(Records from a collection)

┌──

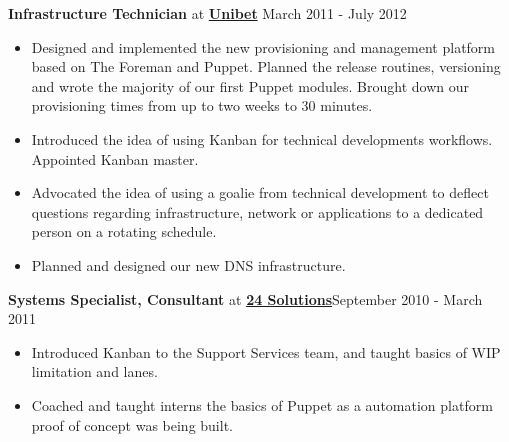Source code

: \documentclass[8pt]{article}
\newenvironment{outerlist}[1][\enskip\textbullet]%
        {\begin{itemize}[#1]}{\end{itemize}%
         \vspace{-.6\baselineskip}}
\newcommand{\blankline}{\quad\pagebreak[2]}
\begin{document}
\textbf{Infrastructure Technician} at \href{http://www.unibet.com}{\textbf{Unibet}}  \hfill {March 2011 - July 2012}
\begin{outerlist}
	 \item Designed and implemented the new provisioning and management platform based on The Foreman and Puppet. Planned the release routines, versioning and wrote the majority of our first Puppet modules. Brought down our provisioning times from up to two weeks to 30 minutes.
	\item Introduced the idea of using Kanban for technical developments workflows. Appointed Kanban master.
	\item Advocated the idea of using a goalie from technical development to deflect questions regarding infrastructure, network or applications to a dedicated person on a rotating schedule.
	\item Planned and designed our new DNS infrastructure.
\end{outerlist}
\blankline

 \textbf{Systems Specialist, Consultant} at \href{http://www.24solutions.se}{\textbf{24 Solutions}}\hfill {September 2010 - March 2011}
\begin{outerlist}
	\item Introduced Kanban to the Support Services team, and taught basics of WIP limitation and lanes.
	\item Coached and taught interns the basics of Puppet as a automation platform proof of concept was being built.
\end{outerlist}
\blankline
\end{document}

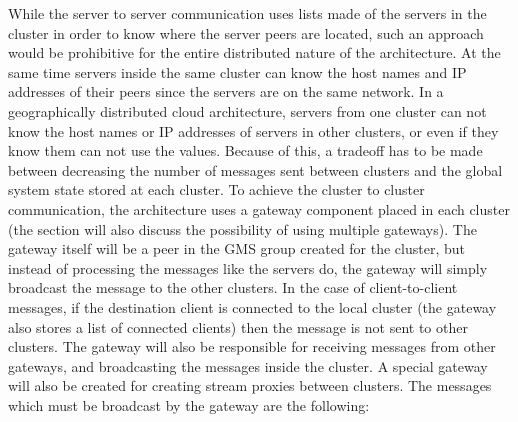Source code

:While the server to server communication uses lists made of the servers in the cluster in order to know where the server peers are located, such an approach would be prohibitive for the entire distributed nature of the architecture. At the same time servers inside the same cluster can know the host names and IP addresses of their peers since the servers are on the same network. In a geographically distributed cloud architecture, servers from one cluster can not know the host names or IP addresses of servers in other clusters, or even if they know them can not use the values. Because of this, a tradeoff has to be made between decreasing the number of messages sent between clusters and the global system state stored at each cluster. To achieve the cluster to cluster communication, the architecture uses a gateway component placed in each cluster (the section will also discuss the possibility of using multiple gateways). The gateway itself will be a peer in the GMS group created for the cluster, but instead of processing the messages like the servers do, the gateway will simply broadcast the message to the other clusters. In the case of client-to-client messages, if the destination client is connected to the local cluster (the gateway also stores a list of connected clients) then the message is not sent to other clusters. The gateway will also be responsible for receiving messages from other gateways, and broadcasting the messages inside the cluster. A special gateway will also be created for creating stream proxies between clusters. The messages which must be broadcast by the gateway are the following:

└──

What is needed is every line of the records above that contains the word "platform".

	 \item Designed and implemented the new provisioning and management platform based on The Foreman and Puppet. Planned the release routines, versioning and wrote the majority of our first Puppet modules. Brought down our provisioning times from up to two weeks to 30 minutes.
	\item Coached and taught interns the basics of Puppet as a automation platform proof of concept was being built.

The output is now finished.